Repeat exactly, and only, the lines below starting at the line that contains "### Diccionario geringoso." and ending at the line that contains "Probá tu función", inclusive of both.

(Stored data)

==================================================

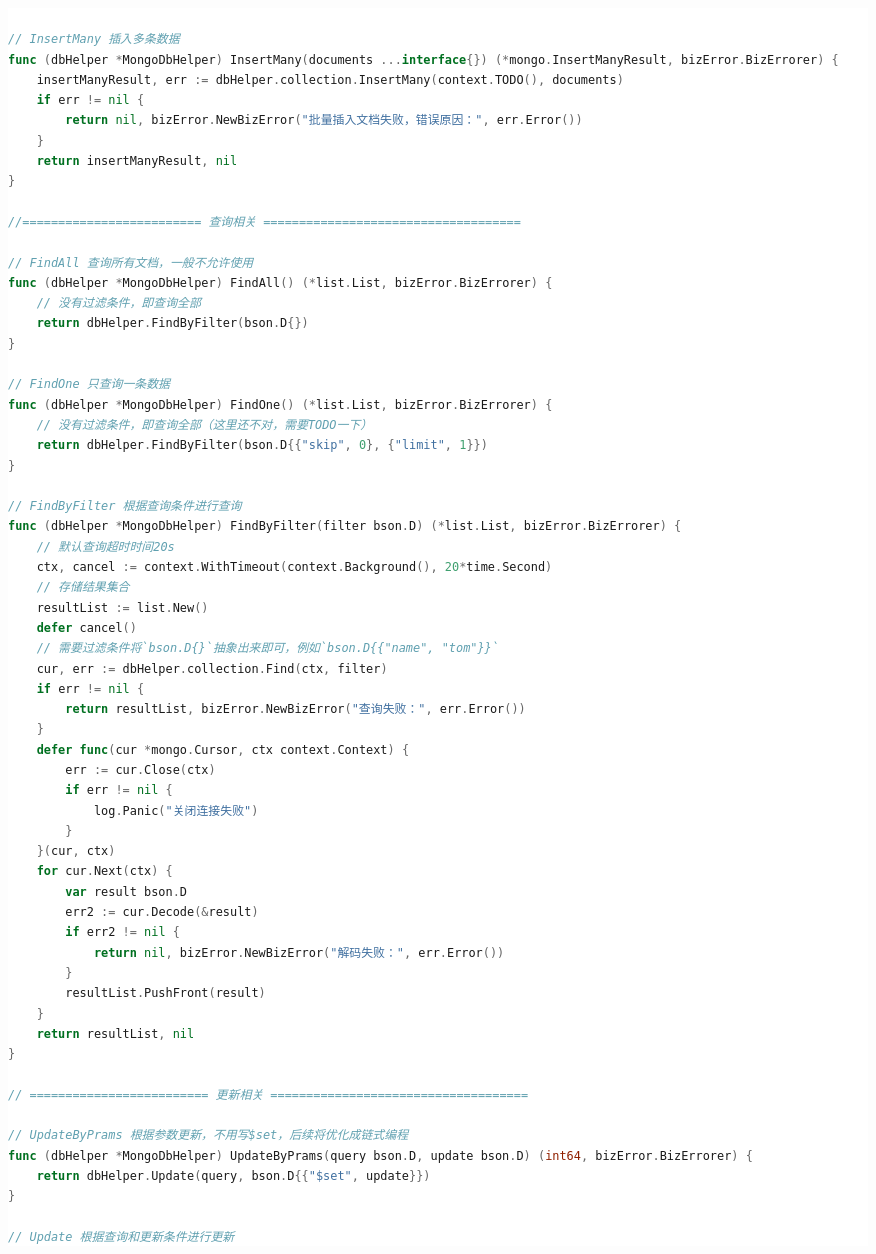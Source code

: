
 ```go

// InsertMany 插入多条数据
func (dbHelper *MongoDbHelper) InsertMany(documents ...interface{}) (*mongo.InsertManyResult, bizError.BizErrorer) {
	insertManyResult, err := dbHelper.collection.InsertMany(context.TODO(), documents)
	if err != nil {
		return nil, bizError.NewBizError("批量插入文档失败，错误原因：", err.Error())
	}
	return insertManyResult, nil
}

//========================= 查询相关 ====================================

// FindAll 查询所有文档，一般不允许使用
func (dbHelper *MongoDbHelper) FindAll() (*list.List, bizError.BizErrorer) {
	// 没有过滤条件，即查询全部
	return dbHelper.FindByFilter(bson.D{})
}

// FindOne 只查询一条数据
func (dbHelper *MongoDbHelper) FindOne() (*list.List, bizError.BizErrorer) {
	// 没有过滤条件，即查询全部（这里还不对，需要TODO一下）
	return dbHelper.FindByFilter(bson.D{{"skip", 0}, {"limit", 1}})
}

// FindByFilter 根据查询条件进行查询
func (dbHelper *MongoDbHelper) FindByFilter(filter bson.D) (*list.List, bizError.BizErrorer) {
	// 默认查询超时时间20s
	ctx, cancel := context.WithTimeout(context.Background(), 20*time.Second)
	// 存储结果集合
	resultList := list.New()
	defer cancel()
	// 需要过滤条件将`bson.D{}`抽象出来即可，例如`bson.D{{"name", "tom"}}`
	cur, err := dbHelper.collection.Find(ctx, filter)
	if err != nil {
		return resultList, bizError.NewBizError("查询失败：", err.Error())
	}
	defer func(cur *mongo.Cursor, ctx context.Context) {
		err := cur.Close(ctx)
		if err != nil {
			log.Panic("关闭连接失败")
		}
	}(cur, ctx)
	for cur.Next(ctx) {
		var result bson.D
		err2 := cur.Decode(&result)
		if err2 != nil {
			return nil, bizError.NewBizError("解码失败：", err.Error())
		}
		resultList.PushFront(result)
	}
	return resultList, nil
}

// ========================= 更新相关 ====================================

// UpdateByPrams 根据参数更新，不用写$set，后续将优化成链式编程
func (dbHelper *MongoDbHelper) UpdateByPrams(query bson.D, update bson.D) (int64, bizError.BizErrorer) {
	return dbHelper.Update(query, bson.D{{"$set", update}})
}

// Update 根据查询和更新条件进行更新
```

==================================================

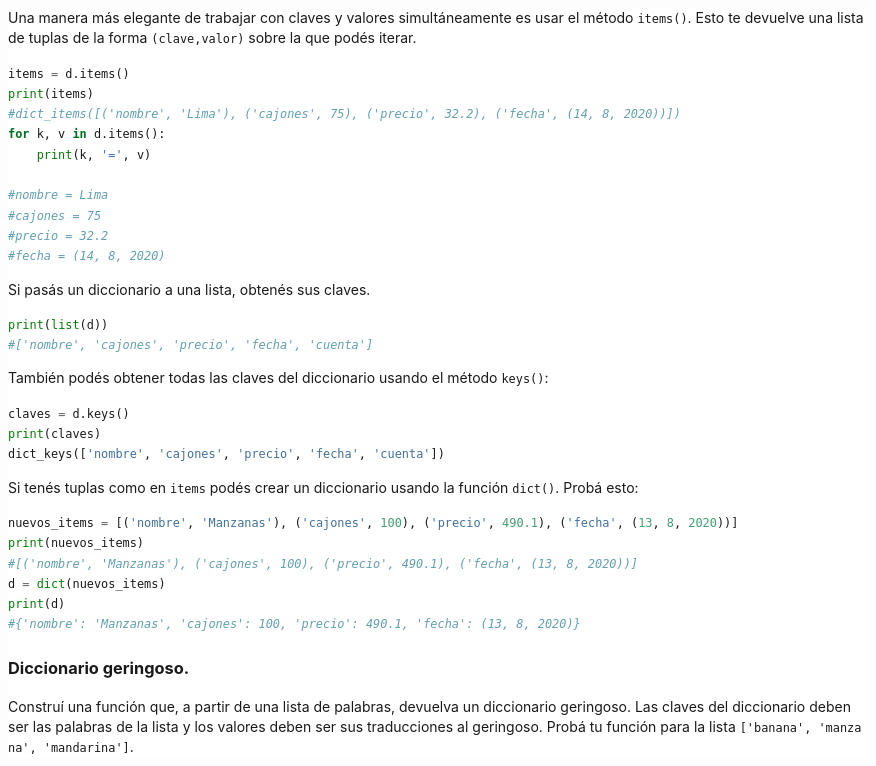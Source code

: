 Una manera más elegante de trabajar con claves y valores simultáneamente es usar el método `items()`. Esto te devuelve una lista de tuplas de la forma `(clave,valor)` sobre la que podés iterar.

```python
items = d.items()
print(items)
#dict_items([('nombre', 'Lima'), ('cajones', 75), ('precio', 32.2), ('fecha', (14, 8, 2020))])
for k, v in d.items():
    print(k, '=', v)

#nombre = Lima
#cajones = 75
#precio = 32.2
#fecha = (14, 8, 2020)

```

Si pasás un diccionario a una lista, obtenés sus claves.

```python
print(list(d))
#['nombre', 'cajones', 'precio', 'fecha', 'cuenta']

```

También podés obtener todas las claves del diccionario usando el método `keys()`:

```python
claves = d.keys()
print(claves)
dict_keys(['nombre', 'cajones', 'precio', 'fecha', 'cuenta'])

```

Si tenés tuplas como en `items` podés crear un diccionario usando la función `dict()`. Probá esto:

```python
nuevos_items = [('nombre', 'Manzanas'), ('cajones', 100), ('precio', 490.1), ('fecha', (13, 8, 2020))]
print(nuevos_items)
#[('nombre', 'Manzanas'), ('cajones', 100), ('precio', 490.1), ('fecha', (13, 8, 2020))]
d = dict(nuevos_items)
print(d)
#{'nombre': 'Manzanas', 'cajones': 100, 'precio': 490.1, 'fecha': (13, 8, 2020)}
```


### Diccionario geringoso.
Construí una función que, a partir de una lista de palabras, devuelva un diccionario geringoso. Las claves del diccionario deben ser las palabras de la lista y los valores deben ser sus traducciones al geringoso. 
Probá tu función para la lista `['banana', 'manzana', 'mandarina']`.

==================================================

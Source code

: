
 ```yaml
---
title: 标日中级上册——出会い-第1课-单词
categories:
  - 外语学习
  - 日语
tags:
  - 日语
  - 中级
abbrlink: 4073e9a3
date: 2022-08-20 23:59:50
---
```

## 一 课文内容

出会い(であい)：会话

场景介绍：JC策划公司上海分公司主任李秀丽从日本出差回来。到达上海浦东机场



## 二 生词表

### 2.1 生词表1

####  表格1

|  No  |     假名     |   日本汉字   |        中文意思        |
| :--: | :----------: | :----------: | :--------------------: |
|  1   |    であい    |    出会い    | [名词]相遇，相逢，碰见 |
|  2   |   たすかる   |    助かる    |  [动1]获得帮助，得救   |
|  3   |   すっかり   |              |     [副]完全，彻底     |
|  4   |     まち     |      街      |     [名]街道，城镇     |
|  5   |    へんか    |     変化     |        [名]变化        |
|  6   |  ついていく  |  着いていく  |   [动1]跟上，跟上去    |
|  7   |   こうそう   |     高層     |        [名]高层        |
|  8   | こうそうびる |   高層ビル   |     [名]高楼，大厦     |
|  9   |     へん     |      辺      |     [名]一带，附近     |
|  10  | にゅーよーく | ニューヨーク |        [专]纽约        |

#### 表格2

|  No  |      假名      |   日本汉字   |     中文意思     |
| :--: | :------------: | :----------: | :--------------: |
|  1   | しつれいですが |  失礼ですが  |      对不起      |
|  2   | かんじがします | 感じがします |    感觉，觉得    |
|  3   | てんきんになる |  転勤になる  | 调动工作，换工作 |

==================================================

:: RESULT OF THE TASK ::
### Diccionario geringoso.
Construí una función que, a partir de una lista de palabras, devuelva un diccionario geringoso. Las claves del diccionario deben ser las palabras de la lista y los valores deben ser sus traducciones al geringoso. 
Probá tu función para la lista `['banana', 'manzana', 'mandarina']`.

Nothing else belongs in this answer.